You can do something like:
///Returns common values between to arrays
function getCommonValues(array1:Array, array2:Array):Array
{
var len1:int = array1.length;
var len2:int = array2.length;
var toReturn:Array = new Array();
for(var i:int = 0; i < len1; i++){
for(var n:int = 0; n < len2; n++){
if(array1[i] == array2[n]){
toReturn.push(array1[i]);
}
}
}
return toReturn;
}
Then do something like:
var arrayOneAndTwo:Array = getCommonValues(arrayOne,arrayTwo);
var _resultArray:Array = getCommonValues(arrayOneAndTwo,arrayThree);
Optionally you can modify the function to include all three arrays in the comparison, which would be more efficient.
Edit
If you want to process an unknown amount of arrays you can add:
///Returns common values between X number of sub arrays
function getCommonValuesFromSubArrays(papaArray:Array):Array
{
if(papaArray.length < 2){ return papaArray; }
var toReturn:Array = papaArray[0];
for(var a:int = 1; a < papaArray.length; a++){
toReturn = getCommonValues(toReturn, papaArray[a]);
}
return toReturn;
}
Then something like:
var arr1:Array = ["one","two","three","four","five"];
var arr2:Array = ["one","two","five","six"];
var arr3:Array = ["one","two","three","four","five"];
var arr4:Array = ["one","two","three","four","five"];
var bigOlArray:Array = [arr1,arr2,arr3,arr4];
var _results:Array = getCommonValuesFromSubArrays(bigOlArray);
I would use a function to concatenate all arrays, sort by numerical value, and collect all items that are available exactly as many times as the number of arrays that were passed in as parameters:
var arrayOne : Array = [ "1", "2", "3" ];
var arrayTwo : Array = [ "1", "2", "7" ];
var arrayThree : Array = [ "1", "2", "9", "12" ];
// you can pass in any number of Arrays
trace ( searchArraysForCommonItems ( arrayOne, arrayTwo, arrayThree ) ); // returns ["1", "2"]
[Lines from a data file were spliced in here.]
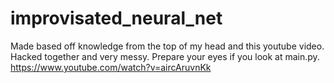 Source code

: # improvisated_neural_net
Made based off knowledge from the top of my head and this youtube video.
Hacked together and very messy. Prepare your eyes if you look at main.py.
https://www.youtube.com/watch?v=aircAruvnKk
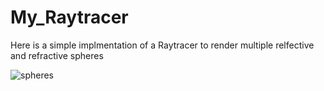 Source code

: # My_Raytracer

Here is a simple implmentation of a Raytracer to render multiple relfective and refractive spheres

![spheres](spheres.ppm)
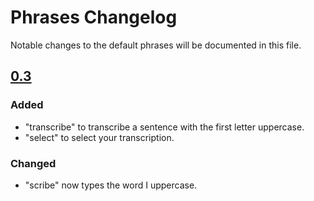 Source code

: # Phrases Changelog

Notable changes to the default phrases will be documented in this file.

## [0.3](https://git.sr.ht/~geb/numen/refs/0.3)

### Added

- "transcribe" to transcribe a sentence with the first letter uppercase.
- "select" to select your transcription.

### Changed

- "scribe" now types the word I uppercase.
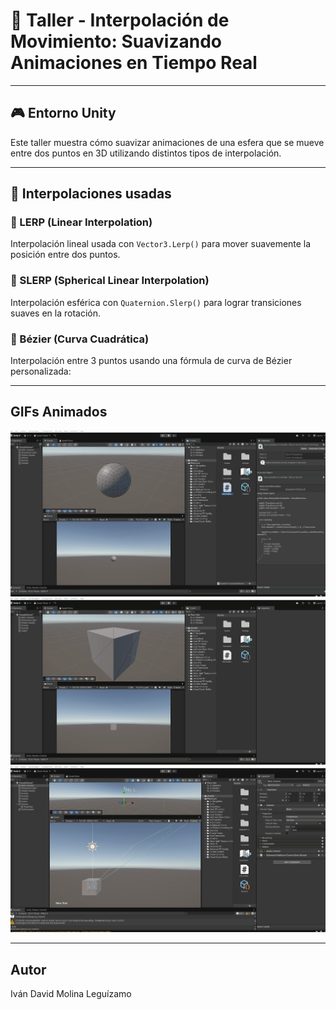 # 🧪 Taller - Interpolación de Movimiento: Suavizando Animaciones en Tiempo Real

---

## 🎮 Entorno Unity

Este taller muestra cómo suavizar animaciones de una esfera que se mueve entre dos puntos en 3D utilizando distintos tipos de interpolación.

---

## 🧠 Interpolaciones usadas

### 🔹 LERP (Linear Interpolation)
Interpolación lineal usada con `Vector3.Lerp()` para mover suavemente la posición entre dos puntos.

### 🔹 SLERP (Spherical Linear Interpolation)
Interpolación esférica con `Quaternion.Slerp()` para lograr transiciones suaves en la rotación.

### 🔹 Bézier (Curva Cuadrática)
Interpolación entre 3 puntos usando una fórmula de curva de Bézier personalizada:

---

## GIFs Animados

![Evidencia 1](./InterPolaMov1.gif)
![Evidencia 2](./InterPolaMov2.gif)
![Evidencia 3](./InterPolaMov3.gif)

---

## Autor
Iván David Molina Leguízamo
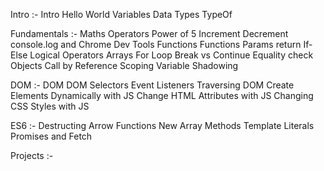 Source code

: Intro :- 
    Intro
    Hello World
    Variables
    Data Types
    TypeOf

Fundamentals :- 
    Maths Operators
    Power of 5
    Increment Decrement
    console.log and Chrome Dev Tools
    Functions
    Functions Params
    return
    If-Else
    Logical Operators
    Arrays
    For Loop
    Break vs Continue
    Equality check
    Objects
    Call by Reference
    Scoping
    Variable Shadowing    

DOM :- 
    DOM
    DOM Selectors
    Event Listeners
    Traversing DOM
    Create Elements Dynamically with JS
    Change HTML Attributes with JS
    Changing CSS Styles with JS

ES6 :- 
    Destructing
    Arrow Functions
    New Array Methods
    Template Literals
    Promises and Fetch

Projects :- 
     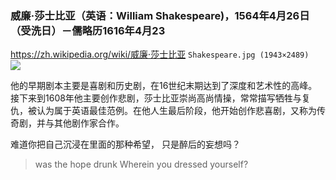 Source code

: ### 威廉·莎士比亚（英语：William Shakespeare)，1564年4月26日（受洗日）－儒略历1616年4月23
https://zh.wikipedia.org/wiki/威廉·莎士比亚
`Shakespeare.jpg (1943×2489)`<br>
![](https://upload.wikimedia.org/wikipedia/commons/a/a2/Shakespeare.jpg)

他的早期剧本主要是喜剧和历史剧，在16世纪末期达到了深度和艺术性的高峰。接下来到1608年他主要创作悲剧，莎士比亚崇尚高尚情操，常常描写牺牲与复仇，被认为属于英语最佳范例。在他人生最后阶段，他开始创作悲喜剧，又称为传奇剧，并与其他剧作家合作。

难道你把自己沉浸在里面的那种希望，
只是醉后的妄想吗？
>was the hope drunk
Wherein you dressed yourself?
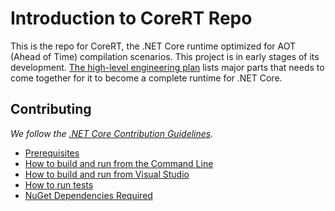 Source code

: # Introduction to CoreRT Repo

This is the repo for CoreRT, the .NET Core runtime optimized for AOT (Ahead of Time) compilation scenarios. This project is in early stages of its development.  [The high-level engineering plan](high-level-engineering-plan.md) lists major parts that needs to come together for it to become a complete runtime for .NET Core.

## Contributing

*We follow the [.NET Core Contribution Guidelines](https://github.com/dotnet/coreclr/blob/master/Documentation/project-docs/contributing.md).*

- [Prerequisites](prerequisites-for-building.md)
- [How to build and run from the Command Line](how-to-build-and-run-ilcompiler-in-console-shell-prompt.md)
- [How to build and run from Visual Studio](how-to-build-and-run-ilcompiler-in-visual-studio-2015.md)
- [How to run tests](how-to-run-tests.md)
- [NuGet Dependencies Required](nuget-dependencies-for-the-toolchain.md)
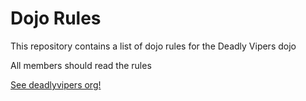 Dojo Rules
==========

This repository contains a list of dojo rules for the Deadly Vipers dojo

All members should read the rules

[See deadlyvipers org!](https://www.github.com/deadlyvipers)

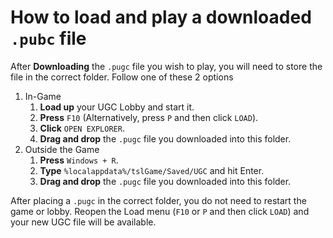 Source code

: # How to load and play a downloaded `.pubc` file
After **Downloading** the `.pugc` file you wish to play, you will need to store the file in the correct folder.
Follow one of these 2 options
 1. In-Game
    1. **Load up** your UGC Lobby and start it.
    2. **Press** `F10` (Alternatively, press `P` and then click `LOAD`).
    3. **Click** `OPEN EXPLORER`.
    4. **Drag and drop** the `.pugc` file you downloaded into this folder.
 2. Outside the Game
    1. **Press** `Windows + R`.
    2. **Type** `%localappdata%/tslGame/Saved/UGC` and hit Enter.
    3. **Drag and drop** the `.pugc` file you downloaded into this folder.

After placing a `.pugc` in the correct folder, you do not need to restart the game or lobby.
Reopen the Load menu (`F10` or `P` and then click `LOAD`) and your new UGC file will be available. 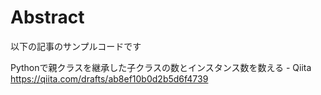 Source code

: # Abstract

以下の記事のサンプルコードです

Pythonで親クラスを継承した子クラスの数とインスタンス数を数える - Qiita
https://qiita.com/drafts/ab8ef10b0d2b5d6f4739
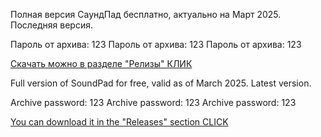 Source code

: Полная версия СаундПад бесплатно, актуально на Март 2025. Последняя версия.

Пароль от архива: 123
Пароль от архива: 123
Пароль от архива: 123

[Скачать можно в разделе "Релизы" КЛИК](https://github.com/Detools1221/SoundPad-FullVersion-2025/releases/tag/soundpad)



Full version of SoundPad for free, valid as of March 2025. Latest version.

Archive password: 123
Archive password: 123
Archive password: 123

[You can download it in the "Releases" section CLICK](https://github.com/Detools1221/SoundPad-FullVersion-2025/releases/tag/soundpad)

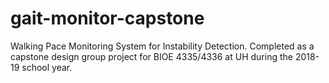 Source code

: # gait-monitor-capstone
Walking Pace Monitoring System for Instability Detection. Completed as a capstone design group project for BIOE 4335/4336 at UH during the 2018-19 school year.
function searchArraysForCommonItems ( ...args : * ) : Array
{
var searchArray : Array = [];
for each ( var arr:Array in args)
searchArray = searchArray.concat ( arr );
var resultArray : Array = [];
var last : String;
var times : int = 0;
for each ( var str : String in searchArray.sort ( Array.NUMERIC ))
if (last == str) times++;
else
{
if (times == args.length) resultArray.push ( last );
last = str;
times = 1;
}
return resultArray;
}
Of course, you can (and should) use Vector.<String> instead of Array wherever possible to improve performance, but always remember that Array.sort() is a native function and very fast...
I would use the Array.filter() Function to achieve this:
var _resultArray:Array = arrayOne.filter(
function(item:String, index:int, arr:Array):Boolean
{
return (arrayTwo.indexOf(item) != -1 && arrayThree.indexOf(item));
}
);
This will loop over arrayOne and return an array with the values that both appear also in arrayTwo and arrayThree.
Edit: And here is a function that will take any number of arrays and return the common values:
function getCommonValues(arrayOne:Array, ... arrays:Array):Array
{
var _resultArray:Array = arrayOne.filter(
function(item:String, index:int, arr:Array):Boolean
{
return arrays.every(
function (a:Array, index2:int, arr2:Array):Boolean
{
return a.indexOf(item) != -1;
}
);
}
);
return _resultArray;
}
Usage:
resultArray = getCommonValues(arrayOne, arrayTwo, arrayThree, arrayFour);
The function has another nested closure inside the first one, so might be a bit hard to understand, but I tested it, it works.